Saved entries
◆ ◆ ◆ ◆

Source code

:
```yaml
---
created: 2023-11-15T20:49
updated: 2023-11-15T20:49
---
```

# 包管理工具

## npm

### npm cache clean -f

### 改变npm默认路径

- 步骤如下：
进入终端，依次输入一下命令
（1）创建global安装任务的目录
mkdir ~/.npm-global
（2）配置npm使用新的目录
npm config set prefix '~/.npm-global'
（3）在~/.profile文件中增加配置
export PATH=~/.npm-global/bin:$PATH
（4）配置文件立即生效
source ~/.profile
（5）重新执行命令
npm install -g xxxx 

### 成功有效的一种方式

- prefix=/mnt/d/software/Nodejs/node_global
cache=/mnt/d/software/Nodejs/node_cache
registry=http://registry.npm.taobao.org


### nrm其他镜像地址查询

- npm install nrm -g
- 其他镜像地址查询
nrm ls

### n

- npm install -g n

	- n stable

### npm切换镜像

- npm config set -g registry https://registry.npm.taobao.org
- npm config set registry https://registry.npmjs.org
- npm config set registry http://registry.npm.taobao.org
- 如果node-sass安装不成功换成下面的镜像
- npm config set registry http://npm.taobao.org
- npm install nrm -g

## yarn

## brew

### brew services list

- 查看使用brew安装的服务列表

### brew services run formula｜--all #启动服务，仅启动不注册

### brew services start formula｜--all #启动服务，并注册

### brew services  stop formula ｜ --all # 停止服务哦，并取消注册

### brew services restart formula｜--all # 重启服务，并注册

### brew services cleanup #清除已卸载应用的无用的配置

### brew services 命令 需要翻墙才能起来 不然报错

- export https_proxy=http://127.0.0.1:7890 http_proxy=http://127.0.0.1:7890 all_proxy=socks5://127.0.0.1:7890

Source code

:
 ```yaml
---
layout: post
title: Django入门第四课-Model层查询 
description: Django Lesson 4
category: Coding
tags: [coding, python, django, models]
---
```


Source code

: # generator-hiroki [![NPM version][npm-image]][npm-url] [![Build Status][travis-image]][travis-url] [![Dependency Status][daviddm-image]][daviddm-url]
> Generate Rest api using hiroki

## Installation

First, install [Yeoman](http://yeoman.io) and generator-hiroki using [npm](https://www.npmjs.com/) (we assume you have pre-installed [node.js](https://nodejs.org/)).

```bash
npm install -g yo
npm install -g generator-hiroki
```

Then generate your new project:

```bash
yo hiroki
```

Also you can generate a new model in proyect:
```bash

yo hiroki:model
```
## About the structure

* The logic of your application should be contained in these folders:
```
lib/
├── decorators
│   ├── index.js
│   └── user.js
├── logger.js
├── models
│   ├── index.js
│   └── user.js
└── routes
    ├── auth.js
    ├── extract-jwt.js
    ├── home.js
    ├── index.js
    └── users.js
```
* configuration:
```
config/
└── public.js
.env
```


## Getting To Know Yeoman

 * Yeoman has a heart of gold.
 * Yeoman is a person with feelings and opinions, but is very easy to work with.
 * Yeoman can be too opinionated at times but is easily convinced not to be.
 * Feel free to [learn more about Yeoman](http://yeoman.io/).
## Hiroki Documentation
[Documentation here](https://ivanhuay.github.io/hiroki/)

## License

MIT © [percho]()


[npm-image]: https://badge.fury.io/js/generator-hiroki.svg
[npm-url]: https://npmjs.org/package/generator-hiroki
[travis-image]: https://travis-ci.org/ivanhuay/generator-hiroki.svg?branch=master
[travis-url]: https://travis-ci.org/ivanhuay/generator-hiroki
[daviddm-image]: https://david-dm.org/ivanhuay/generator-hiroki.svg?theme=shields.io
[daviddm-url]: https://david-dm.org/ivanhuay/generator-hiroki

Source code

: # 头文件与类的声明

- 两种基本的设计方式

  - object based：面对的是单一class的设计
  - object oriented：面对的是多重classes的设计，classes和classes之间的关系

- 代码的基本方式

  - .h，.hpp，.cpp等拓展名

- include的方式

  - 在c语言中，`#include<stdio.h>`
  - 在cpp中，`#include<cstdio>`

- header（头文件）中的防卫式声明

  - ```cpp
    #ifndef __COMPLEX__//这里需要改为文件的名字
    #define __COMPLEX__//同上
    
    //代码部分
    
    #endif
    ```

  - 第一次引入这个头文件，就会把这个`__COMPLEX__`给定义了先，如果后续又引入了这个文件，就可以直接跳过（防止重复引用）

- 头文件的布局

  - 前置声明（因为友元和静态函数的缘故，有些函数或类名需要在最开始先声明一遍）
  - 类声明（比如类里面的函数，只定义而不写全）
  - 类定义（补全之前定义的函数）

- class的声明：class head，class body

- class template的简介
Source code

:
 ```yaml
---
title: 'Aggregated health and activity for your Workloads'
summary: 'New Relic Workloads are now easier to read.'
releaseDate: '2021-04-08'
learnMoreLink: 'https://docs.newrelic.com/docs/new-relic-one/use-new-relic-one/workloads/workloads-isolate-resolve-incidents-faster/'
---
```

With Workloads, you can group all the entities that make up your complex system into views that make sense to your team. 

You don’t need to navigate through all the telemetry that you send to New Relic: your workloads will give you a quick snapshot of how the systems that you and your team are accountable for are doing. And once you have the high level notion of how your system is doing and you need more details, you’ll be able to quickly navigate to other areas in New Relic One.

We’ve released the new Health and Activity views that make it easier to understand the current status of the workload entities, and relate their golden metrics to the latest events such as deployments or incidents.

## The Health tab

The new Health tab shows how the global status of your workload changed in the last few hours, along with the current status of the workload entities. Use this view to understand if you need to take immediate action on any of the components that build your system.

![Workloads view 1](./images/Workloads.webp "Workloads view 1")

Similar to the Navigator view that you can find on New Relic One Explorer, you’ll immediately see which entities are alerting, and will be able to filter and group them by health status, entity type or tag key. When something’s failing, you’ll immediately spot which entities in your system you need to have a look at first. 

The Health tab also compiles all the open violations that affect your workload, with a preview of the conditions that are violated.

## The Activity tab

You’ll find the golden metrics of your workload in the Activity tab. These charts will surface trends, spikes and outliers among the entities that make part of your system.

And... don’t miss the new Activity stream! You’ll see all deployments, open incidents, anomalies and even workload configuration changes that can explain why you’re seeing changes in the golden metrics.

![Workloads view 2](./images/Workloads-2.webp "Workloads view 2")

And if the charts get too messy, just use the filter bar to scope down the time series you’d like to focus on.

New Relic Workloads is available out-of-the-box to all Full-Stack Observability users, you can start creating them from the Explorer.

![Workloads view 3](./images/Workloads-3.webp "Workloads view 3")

◆ ◆ ◆ ◆

◆ About this exercise
What you return should be the lines from the start of the data through the line with "cache=/mnt/d/software/Nodejs/node_cache", quoted exactly and nothing more.

◆ Output for this task
Source code

:
```yaml
---
created: 2023-11-15T20:49
updated: 2023-11-15T20:49
---
```

# 包管理工具

## npm

### npm cache clean -f

### 改变npm默认路径

- 步骤如下：
进入终端，依次输入一下命令
（1）创建global安装任务的目录
mkdir ~/.npm-global
（2）配置npm使用新的目录
npm config set prefix '~/.npm-global'
（3）在~/.profile文件中增加配置
export PATH=~/.npm-global/bin:$PATH
（4）配置文件立即生效
source ~/.profile
（5）重新执行命令
npm install -g xxxx 

### 成功有效的一种方式

- prefix=/mnt/d/software/Nodejs/node_global
cache=/mnt/d/software/Nodejs/node_cache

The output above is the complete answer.